If men were the reproductive vessel, we’d not even be discussing limiting abortion service. It is my suspicion that such service would include grief therapy and an overnight hospital stay. On this subject I find the American tendency to barbarism pathetic.
“If men were the reproductive vessel, we’d not even be discussing limiting abortion service.”
Oh, BS. Has it missed your attention somehow that the pro-life movement is composed mostly of women? And I could say with no less justice that the main thing causing so many men to be pro-choice is the thought that the availability of abortion makes women more willing to put out, and less likely to go to court demanding child support.
I do not know that the pro-life movement is composed mostly of women. Your source?
It would astound me to see women attempt, or even think to attempt, to deny men their choice in health care - all laughter and dismay at erection-on-demand pills aside.

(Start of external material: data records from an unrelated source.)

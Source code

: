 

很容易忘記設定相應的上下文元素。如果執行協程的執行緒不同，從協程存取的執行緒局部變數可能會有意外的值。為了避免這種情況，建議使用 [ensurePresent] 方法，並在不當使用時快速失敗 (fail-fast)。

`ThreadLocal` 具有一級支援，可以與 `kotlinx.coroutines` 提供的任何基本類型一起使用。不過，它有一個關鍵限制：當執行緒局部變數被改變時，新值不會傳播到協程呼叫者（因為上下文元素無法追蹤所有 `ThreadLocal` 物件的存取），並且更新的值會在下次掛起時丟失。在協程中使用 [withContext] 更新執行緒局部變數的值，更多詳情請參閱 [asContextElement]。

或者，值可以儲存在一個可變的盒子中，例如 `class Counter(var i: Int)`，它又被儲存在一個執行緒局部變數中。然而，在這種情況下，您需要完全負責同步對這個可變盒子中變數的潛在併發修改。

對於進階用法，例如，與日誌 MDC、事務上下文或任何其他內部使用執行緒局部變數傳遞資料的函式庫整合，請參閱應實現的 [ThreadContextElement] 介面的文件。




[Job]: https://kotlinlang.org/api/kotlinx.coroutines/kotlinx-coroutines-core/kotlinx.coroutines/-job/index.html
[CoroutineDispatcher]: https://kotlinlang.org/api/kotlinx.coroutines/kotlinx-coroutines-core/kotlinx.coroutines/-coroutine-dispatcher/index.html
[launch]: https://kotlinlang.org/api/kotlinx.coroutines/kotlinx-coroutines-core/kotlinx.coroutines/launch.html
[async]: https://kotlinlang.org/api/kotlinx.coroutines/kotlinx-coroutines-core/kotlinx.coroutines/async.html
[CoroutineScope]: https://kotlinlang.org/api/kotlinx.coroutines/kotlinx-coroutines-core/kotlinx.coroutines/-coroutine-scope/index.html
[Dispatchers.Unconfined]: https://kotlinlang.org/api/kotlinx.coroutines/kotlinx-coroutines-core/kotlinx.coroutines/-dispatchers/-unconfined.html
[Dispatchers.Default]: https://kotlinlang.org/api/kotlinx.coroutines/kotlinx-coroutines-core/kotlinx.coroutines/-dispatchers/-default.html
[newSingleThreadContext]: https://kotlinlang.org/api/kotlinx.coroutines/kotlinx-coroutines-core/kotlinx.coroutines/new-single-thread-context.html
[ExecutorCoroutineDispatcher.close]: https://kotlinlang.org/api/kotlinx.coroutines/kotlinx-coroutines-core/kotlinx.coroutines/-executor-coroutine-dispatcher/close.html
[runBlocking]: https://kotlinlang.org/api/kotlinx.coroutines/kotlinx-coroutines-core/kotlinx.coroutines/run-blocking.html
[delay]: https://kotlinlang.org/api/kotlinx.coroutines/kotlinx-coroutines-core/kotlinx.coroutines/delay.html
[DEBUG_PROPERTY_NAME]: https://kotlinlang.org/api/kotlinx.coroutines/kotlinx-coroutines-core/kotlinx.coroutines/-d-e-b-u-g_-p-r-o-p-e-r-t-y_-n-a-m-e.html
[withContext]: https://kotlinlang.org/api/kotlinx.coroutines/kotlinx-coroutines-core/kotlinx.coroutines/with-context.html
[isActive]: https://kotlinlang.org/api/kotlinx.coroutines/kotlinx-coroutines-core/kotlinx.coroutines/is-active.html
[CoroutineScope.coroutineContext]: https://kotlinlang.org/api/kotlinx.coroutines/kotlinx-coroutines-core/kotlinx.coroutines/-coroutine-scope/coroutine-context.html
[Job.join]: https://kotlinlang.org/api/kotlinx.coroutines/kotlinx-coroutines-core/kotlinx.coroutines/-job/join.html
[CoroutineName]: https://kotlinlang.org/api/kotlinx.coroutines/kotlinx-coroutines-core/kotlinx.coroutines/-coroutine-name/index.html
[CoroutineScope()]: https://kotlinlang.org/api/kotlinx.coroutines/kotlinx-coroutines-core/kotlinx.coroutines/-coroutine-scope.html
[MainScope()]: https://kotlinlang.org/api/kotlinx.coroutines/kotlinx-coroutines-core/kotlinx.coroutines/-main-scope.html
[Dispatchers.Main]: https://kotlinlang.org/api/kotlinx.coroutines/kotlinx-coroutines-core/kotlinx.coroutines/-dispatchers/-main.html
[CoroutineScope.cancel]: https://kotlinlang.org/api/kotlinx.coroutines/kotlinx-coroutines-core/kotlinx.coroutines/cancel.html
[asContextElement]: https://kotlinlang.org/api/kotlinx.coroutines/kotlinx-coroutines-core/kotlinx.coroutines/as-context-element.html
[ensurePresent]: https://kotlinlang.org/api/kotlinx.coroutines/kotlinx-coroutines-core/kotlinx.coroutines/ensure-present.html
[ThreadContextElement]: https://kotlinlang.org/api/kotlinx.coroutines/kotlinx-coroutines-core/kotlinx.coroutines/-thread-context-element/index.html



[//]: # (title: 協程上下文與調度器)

I suspect your pointing out the innately expensive self-interest of men (woman’s abortion as opposed to wearing a condom). This aspect of male free choice is adding to the cost of health care for all of us, and shifting a disproportionate burden of responsibility onto women.
Miles-
And if my aunt had b*lls, she would be my uncle.
With apologies to the LGBTTIQQ2S community.
“Oh, BS. Has it missed your attention somehow that the pro-life movement is composed mostly of women?”
Like those bastions of feminism and women’s rights the Holy See, and other clergy of desert-originated religions?
Of course insurance companies should pay women to abort _if the women want to abort_, just as they should pay to have tapeworms and other parasites removed. I’m not a woman, but a fetus I don’t want is a parasite to me. It lives in my body and saps my well-being for its own selfish needs. A fetus I do want is another matter entirely. That’s why I’m pro-choice.
As for the $50 abortion rider, I’d price it at $1!
I’ve never understood the pro-choice movement’s attempts to demonize the anti-choice movement with “illegal abortions mean more dead women.” For the anti-choicers, that’s a feature, not a bug. To religious and social conservatives, sex outside of marriage, especially for a woman, is a serious moral transgression, and serious moral transgressions should not go unpunished. If you dare have sex outside of marriage, you get pregnant. If you dare try to abort the fetus, you die. Actions have consequences. Problem solved.
Needless to say, I’m not an anti-choice asshat.